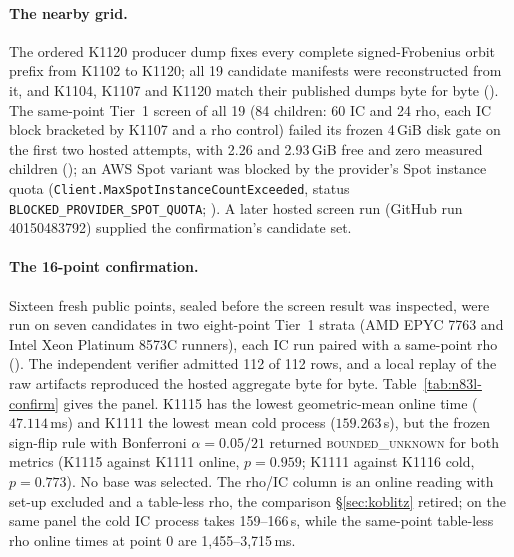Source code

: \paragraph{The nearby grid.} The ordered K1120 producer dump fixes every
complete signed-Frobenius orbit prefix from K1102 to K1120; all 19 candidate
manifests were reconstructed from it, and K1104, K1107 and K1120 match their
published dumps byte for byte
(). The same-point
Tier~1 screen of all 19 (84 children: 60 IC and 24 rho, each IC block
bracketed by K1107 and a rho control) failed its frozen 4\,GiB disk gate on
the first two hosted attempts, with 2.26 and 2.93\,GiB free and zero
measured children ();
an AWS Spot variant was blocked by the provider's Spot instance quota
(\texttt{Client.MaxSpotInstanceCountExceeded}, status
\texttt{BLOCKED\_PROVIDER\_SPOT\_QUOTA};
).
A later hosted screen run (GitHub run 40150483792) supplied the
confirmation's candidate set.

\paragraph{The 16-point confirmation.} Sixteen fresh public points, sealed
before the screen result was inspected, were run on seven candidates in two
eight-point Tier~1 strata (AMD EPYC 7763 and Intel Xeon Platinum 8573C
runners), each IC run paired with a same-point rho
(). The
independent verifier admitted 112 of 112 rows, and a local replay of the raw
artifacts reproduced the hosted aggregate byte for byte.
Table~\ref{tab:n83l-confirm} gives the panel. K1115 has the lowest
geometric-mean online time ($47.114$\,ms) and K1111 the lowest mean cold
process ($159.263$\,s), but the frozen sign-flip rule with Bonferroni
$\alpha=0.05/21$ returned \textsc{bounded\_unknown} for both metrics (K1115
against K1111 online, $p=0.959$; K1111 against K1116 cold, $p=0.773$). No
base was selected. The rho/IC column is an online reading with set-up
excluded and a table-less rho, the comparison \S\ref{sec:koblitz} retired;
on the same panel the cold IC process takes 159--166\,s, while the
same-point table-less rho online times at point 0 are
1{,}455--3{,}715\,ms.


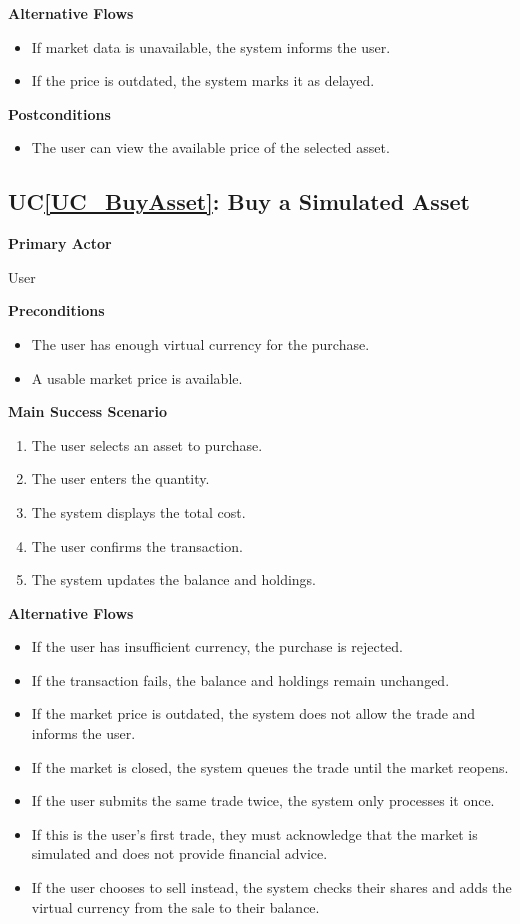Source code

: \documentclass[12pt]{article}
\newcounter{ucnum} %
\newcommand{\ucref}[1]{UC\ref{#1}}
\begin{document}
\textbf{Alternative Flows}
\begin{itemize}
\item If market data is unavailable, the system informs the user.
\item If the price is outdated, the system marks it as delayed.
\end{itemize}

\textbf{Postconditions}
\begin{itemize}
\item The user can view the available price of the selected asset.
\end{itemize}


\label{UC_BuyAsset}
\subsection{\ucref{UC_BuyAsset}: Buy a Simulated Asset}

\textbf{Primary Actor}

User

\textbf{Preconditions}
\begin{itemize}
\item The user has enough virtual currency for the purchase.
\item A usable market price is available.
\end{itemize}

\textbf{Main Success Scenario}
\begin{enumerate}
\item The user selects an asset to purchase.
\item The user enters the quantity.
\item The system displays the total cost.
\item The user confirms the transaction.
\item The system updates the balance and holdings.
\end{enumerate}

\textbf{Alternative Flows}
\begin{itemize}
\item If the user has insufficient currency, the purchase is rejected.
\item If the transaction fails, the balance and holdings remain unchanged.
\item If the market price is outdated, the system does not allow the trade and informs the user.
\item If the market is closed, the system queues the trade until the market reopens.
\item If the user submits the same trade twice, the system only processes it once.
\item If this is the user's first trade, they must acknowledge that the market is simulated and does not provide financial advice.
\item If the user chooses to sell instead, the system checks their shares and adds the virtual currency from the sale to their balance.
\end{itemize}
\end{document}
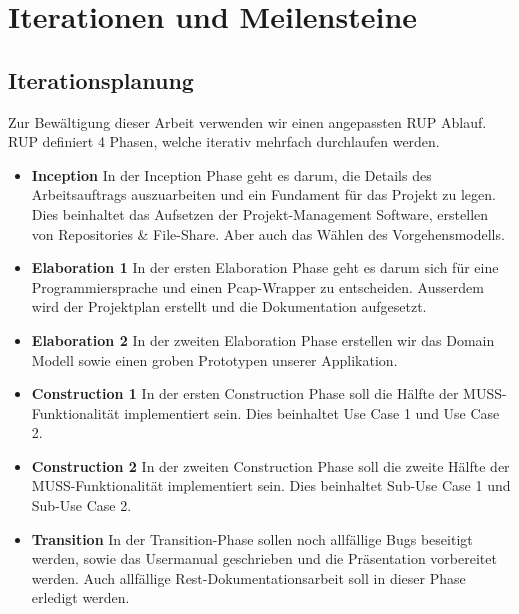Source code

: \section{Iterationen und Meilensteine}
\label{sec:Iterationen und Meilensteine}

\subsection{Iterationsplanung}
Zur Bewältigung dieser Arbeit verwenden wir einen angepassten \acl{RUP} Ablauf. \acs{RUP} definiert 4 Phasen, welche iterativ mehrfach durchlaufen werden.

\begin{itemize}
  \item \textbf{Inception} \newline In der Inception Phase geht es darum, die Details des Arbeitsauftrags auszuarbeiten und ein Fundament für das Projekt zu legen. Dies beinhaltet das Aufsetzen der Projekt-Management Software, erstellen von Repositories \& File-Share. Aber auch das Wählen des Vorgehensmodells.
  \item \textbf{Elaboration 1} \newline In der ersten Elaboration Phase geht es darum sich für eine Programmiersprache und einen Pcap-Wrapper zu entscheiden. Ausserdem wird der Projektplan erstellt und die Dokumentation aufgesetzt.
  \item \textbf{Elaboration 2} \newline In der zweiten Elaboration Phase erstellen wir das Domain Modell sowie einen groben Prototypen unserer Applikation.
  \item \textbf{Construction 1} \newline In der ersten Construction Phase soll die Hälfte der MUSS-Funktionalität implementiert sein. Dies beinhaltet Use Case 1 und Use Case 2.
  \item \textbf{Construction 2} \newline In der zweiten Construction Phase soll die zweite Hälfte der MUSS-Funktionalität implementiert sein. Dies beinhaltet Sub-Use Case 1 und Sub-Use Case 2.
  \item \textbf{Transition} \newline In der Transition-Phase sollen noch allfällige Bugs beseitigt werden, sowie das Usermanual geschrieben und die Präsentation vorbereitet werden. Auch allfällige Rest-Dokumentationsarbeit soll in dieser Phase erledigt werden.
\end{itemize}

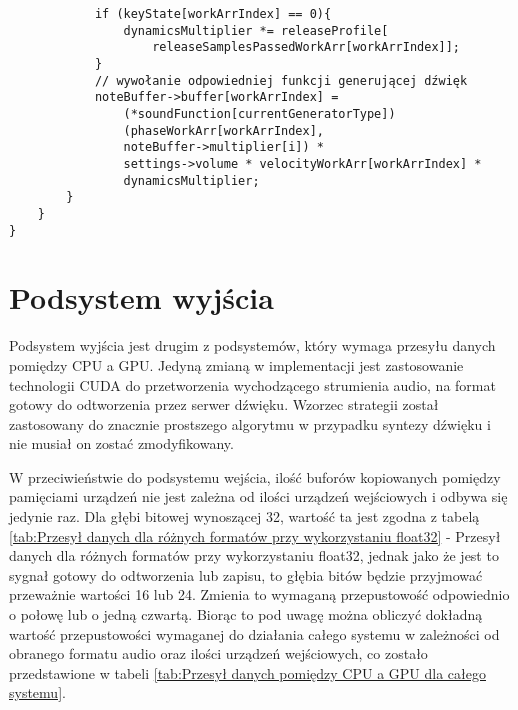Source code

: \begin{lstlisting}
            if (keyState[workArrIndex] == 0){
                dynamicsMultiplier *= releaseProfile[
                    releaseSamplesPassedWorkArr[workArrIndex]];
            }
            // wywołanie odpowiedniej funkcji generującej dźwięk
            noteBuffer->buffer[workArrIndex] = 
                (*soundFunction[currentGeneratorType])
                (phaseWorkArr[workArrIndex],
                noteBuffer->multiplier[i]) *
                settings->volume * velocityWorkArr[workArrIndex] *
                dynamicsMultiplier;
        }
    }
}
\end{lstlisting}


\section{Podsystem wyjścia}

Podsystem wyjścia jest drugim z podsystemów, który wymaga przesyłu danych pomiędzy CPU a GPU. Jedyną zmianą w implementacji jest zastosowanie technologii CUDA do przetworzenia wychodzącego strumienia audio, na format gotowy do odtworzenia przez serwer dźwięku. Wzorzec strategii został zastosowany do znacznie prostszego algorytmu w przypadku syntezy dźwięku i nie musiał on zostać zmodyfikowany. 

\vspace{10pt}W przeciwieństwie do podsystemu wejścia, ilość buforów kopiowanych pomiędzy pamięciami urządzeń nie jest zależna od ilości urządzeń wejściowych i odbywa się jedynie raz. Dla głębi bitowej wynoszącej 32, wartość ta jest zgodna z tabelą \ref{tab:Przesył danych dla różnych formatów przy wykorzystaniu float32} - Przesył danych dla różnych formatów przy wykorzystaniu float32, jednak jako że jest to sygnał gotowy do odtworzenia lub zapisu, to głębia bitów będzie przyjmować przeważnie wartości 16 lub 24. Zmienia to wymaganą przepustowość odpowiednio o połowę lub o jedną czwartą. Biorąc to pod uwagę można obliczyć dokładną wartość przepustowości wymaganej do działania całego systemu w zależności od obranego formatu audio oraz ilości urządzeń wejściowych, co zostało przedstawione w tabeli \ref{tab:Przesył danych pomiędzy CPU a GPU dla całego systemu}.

--

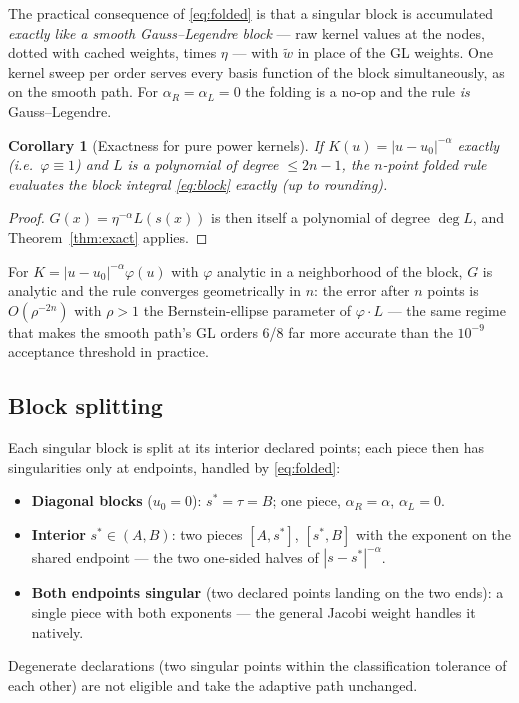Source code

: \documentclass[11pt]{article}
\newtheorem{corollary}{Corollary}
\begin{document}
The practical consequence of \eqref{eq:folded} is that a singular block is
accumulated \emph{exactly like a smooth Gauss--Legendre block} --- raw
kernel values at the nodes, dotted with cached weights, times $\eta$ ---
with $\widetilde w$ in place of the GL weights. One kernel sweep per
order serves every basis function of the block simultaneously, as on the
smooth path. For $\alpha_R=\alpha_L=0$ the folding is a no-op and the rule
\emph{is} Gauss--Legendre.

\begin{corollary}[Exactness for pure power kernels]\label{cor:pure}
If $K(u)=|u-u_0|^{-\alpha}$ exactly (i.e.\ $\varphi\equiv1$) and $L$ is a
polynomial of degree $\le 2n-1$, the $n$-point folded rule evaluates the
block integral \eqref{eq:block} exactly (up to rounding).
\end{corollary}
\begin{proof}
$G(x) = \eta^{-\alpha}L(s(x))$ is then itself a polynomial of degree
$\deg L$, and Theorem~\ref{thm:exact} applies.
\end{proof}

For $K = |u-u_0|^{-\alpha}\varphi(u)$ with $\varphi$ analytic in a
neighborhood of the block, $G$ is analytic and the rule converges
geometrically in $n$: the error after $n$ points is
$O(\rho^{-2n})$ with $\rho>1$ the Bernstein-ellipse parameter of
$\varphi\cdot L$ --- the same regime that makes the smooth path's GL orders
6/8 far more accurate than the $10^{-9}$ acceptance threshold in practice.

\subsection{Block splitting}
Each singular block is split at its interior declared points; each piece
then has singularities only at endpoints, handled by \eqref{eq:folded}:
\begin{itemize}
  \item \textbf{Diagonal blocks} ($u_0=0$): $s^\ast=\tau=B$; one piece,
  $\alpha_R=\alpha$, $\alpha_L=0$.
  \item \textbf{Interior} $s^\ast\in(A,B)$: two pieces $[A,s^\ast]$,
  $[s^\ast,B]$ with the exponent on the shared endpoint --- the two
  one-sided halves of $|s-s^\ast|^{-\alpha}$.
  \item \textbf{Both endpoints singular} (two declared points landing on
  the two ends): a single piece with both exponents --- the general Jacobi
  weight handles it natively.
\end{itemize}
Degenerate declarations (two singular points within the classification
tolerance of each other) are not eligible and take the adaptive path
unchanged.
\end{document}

■ How to complete this task ■
Reproduce verbatim only the segment of the listing bounded by the line containing "neighborhood of the" and the line containing "path's GL orders", with both boundary lines included.

■ Written response ■
neighborhood of the block, $G$ is analytic and the rule converges
geometrically in $n$: the error after $n$ points is
$O(\rho^{-2n})$ with $\rho>1$ the Bernstein-ellipse parameter of
$\varphi\cdot L$ --- the same regime that makes the smooth path's GL orders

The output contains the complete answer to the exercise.